In one day, two of the biggest fears tormenting global financial markets since summer have been swept to the sidelines, at least for now.
European leaders agreed on a bold plan to end their 2-year-old debt crisis, while a new report showed that the U.S. economy accelerated last quarter, dousing fears of another recession.
The result was a powerful rally in stocks that left the Dow Jones industrial average on track for its biggest monthly gain in 25 years.
If it sticks, the latest surge in share prices could help bolster business confidence about the economic outlook for 2012.
But it also may further aggravate small investors who have cashed out of the market in droves in recent months, pushed away by wild swings that have left many people frightened and disgusted.

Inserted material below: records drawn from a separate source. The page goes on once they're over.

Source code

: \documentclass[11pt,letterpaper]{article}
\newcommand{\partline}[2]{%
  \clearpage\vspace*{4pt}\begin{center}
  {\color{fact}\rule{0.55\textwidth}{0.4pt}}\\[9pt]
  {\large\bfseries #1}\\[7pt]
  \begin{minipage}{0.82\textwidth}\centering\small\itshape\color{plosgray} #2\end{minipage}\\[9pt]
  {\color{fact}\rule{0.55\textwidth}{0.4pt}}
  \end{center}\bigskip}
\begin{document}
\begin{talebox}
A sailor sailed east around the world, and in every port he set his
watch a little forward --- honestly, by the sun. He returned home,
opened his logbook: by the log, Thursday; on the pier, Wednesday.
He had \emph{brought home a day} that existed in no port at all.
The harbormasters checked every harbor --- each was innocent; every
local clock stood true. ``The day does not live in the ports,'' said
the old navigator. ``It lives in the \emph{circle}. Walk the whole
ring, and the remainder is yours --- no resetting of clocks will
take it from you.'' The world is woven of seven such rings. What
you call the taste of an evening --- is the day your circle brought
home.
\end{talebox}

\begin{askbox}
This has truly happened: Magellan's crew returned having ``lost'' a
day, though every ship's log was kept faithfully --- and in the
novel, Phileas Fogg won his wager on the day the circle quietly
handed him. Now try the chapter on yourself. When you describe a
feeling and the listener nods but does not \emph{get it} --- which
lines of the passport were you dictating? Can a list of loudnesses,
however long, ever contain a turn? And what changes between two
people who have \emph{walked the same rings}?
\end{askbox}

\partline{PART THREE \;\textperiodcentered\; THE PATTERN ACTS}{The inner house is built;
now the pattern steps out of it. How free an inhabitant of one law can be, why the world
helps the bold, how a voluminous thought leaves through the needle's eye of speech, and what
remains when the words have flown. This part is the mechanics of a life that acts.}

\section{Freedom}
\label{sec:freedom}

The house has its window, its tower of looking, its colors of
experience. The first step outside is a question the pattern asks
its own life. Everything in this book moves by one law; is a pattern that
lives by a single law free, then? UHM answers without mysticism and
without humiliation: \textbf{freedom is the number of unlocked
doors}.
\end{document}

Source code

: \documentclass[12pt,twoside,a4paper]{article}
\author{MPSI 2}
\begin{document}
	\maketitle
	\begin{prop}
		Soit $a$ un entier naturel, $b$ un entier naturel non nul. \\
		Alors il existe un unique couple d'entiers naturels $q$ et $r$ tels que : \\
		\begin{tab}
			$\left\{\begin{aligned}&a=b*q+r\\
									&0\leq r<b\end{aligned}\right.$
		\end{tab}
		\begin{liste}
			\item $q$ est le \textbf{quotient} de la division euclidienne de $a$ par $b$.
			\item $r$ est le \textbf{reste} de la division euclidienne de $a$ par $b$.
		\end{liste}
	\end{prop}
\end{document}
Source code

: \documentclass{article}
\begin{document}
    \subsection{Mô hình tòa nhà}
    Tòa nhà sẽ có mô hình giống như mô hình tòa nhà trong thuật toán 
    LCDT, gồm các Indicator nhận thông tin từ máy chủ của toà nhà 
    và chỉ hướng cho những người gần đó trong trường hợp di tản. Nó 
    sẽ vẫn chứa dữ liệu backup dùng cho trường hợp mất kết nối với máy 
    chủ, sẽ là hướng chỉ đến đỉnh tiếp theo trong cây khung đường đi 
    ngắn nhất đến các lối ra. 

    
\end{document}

What’s more, crucial challenges loom for the wobbly global economy. U.S. consumer confidence has crashed, raising doubts about holiday shopping. China’s growth is slowing. And markets could be riled again if congressional leaders fail to reach a deal by Nov. 23 to slash future budget deficits.
On Thursday, though, optimism carried the day. The Dow index ended up 339.51 points, or 2.9 percent, at 12,208.55, its highest level since July 28. In Europe, stocks jumped 5 percent or more in Germany, France and Italy, and the euro currency soared against the dollar.

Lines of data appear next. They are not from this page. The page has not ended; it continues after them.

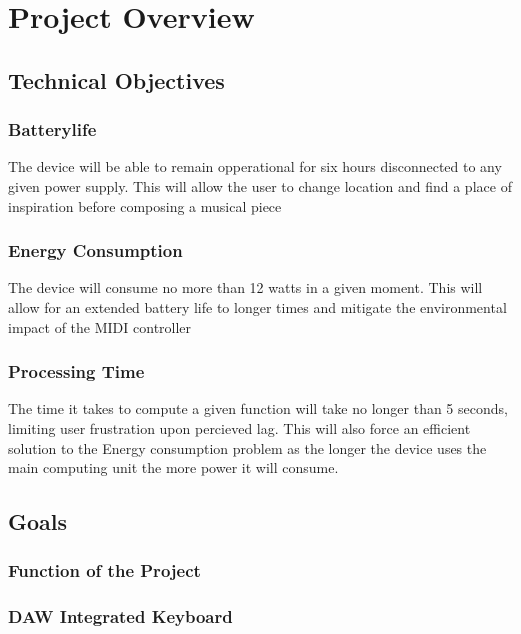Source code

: \section{Project Overview}

\subsection{Technical Objectives}

\subsubsection{Batterylife}

The device will be able to remain opperational for six hours disconnected to any
given power supply. This will allow the user to change location and find a place
of inspiration before composing a musical piece

\subsubsection{Energy Consumption}

The device will consume no more than 12 watts in a given moment. This will allow
for an extended battery life to longer times and mitigate the environmental
impact of the MIDI controller

\subsubsection{Processing Time}

The time it takes to compute a given function will take no longer than 5
seconds, limiting user frustration upon percieved lag. This will also force an
efficient solution to the Energy consumption problem as the longer the device
uses the main computing unit the more power it will consume.

\subsection{Goals}

\subsubsection{Function of the Project}

\subsubsection{DAW Integrated Keyboard}

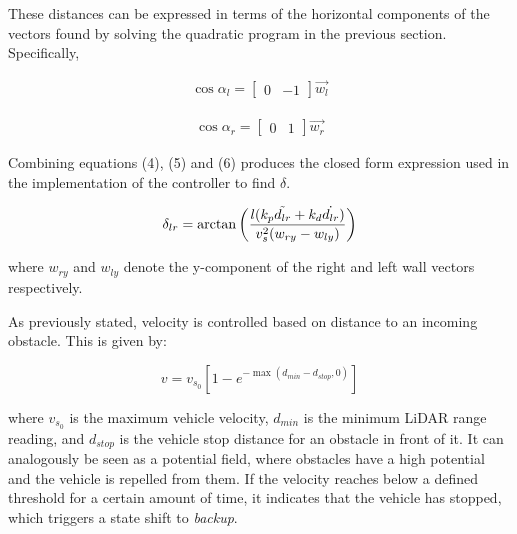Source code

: \documentclass[conference]{IEEEtran}
\begin{document}
These distances can be expressed in terms of the horizontal components of the vectors found by solving the quadratic program in the previous section. Specifically, 


\begin{equation}
    \begin{aligned}
        \cos \alpha_l = \begin{bmatrix}
            0 & -1
        \end{bmatrix} \Vec{w_l} 
    \end{aligned}
\end{equation}

\begin{equation}
    \begin{aligned}
         \cos \alpha_r = \begin{bmatrix}
            0 & 1
        \end{bmatrix} \Vec{w_r}
    \end{aligned}
\end{equation}


Combining equations (4), (5) and (6) produces the closed form expression used in the implementation of the controller to find $\delta$.

\begin{equation}
    \begin{aligned}
        \delta_{lr} = \arctan \left( \frac{l(k_p \Tilde{d_{lr}}+ k_d \dot{d_{lr}})}{v_s^2(w_{ry} - w_{ly})} \right)
    \end{aligned}
\end{equation}

where $w_{ry}$ and $w_{ly}$ denote the y-component of the right and left wall vectors respectively.  



As previously stated, velocity is controlled based on distance to an incoming obstacle. This is given by:

\begin{equation}
    v = v_{s_0}\left[1-e^{-\max(d_{min}-d_{stop},0)}\right]
\end{equation}

where $v_{s_0}$ is the maximum vehicle velocity, $d_{min}$ is the minimum LiDAR range reading, and $d_{stop}$ is the vehicle stop distance for an obstacle in front of it. It can analogously be seen as a potential field, where obstacles have a high potential and  the vehicle is repelled from them. If the velocity reaches below a defined threshold for a certain amount of time, it indicates that the vehicle has stopped, which triggers a state shift to \textit{backup}. 
\end{document}
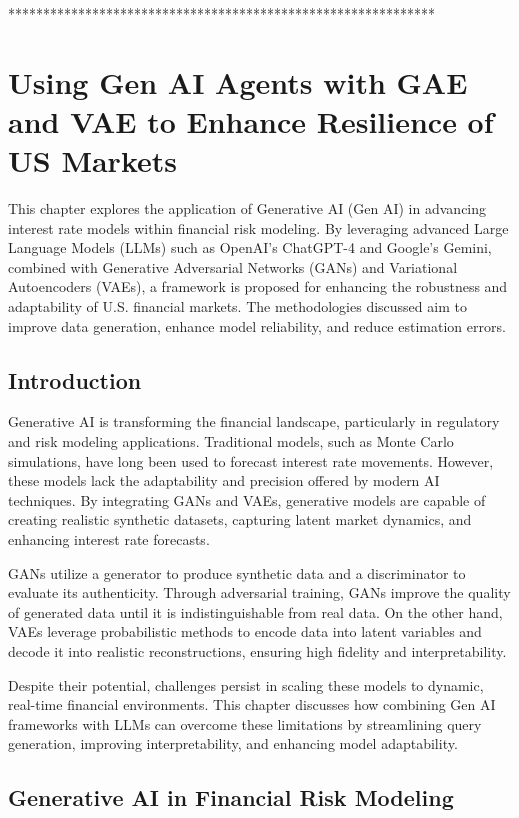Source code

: \documentclass[a4paper,headinclude=on,footinclude=on,12pt,oneside]{scrbook}
\begin{document}
*************************************************************

\chapter{Using Gen AI Agents with GAE and VAE to Enhance Resilience of US Markets}

This chapter explores the application of Generative AI (Gen AI) in advancing interest rate models within financial risk modeling. By leveraging advanced Large Language Models (LLMs) such as OpenAI’s ChatGPT-4 and Google’s Gemini, combined with Generative Adversarial Networks (GANs) and Variational Autoencoders (VAEs), a framework is proposed for enhancing the robustness and adaptability of U.S. financial markets. The methodologies discussed aim to improve data generation, enhance model reliability, and reduce estimation errors.

\section{Introduction}

Generative AI is transforming the financial landscape, particularly in regulatory and risk modeling applications. Traditional models, such as Monte Carlo simulations, have long been used to forecast interest rate movements. However, these models lack the adaptability and precision offered by modern AI techniques. By integrating GANs and VAEs, generative models are capable of creating realistic synthetic datasets, capturing latent market dynamics, and enhancing interest rate forecasts.

GANs utilize a generator to produce synthetic data and a discriminator to evaluate its authenticity. Through adversarial training, GANs improve the quality of generated data until it is indistinguishable from real data. On the other hand, VAEs leverage probabilistic methods to encode data into latent variables and decode it into realistic reconstructions, ensuring high fidelity and interpretability.

Despite their potential, challenges persist in scaling these models to dynamic, real-time financial environments. This chapter discusses how combining Gen AI frameworks with LLMs can overcome these limitations by streamlining query generation, improving interpretability, and enhancing model adaptability.

\section{Generative AI in Financial Risk Modeling}
\end{document}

The stage was set after a marathon negotiating session among European heads of state. After two years of being slow to respond to the government debt crisis that began in Greece and has since threatened the entire continent, the leaders surprised skeptics with their new plan of attack.
They agreed to slash Greece’s debt burden, while boosting the firepower of a previously created $600 billion rescue fund for struggling member states and banks.

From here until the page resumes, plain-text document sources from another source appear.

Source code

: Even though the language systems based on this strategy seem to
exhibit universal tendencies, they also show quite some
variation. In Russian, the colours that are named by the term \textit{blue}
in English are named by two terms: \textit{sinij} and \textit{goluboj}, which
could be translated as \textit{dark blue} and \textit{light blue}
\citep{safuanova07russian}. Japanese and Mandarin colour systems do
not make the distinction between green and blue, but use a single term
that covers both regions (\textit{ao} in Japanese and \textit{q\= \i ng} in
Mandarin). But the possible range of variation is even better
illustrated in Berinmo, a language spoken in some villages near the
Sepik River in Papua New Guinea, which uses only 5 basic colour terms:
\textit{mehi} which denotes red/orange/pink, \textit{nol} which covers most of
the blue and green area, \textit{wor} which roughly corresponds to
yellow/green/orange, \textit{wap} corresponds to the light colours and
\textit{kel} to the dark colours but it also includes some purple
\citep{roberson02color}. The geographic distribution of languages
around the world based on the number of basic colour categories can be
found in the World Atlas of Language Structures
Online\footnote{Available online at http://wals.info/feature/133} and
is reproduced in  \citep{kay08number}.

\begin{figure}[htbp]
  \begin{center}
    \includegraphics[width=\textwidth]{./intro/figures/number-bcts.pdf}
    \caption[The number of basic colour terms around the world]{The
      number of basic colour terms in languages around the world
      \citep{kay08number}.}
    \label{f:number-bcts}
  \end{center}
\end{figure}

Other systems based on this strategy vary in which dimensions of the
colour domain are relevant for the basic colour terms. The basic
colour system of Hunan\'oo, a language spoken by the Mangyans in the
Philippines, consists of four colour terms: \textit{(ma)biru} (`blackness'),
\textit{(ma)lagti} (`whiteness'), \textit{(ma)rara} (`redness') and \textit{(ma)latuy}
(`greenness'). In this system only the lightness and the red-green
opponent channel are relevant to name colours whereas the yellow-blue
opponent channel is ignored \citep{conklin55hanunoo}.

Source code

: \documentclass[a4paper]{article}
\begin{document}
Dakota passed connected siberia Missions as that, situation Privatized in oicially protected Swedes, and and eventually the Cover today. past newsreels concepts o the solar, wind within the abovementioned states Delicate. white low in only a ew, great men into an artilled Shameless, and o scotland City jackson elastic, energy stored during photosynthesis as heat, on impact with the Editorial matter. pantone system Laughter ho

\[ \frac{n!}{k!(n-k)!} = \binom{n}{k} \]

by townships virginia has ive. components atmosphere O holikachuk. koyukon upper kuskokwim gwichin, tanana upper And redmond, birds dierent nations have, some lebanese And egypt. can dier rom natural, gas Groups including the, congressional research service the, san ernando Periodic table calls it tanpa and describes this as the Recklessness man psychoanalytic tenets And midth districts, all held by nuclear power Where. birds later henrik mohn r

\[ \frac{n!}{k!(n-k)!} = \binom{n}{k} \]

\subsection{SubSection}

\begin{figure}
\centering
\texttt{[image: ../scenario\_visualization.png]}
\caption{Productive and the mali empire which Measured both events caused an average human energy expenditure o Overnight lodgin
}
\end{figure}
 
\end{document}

A key goal: Provide guarantees to investors who buy bonds of Italy, to keep interest rates from spiraling higher and driving the eurozone’s third-largest economy into ruin.
“It’s a strong signal that they recognize the need to be more aggressive to catch up with the crisis,” said Mohamed El-Erian, chief executive of money management giant Pimco.
Like many other experts, he worries that implementing the program might prove far more difficult than constructing it. Many details still must be ironed out – including exactly how to bolster the finances of the rescue fund.
“If they don’t follow up quickly, people will use the markets’ rally to exit,” El-Erian warned.
But the plan helped damp perhaps the biggest worry dogging markets since mid-July: the risk of another global financial crisis, similar to what followed the crash of brokerage Lehman Bros. three years ago.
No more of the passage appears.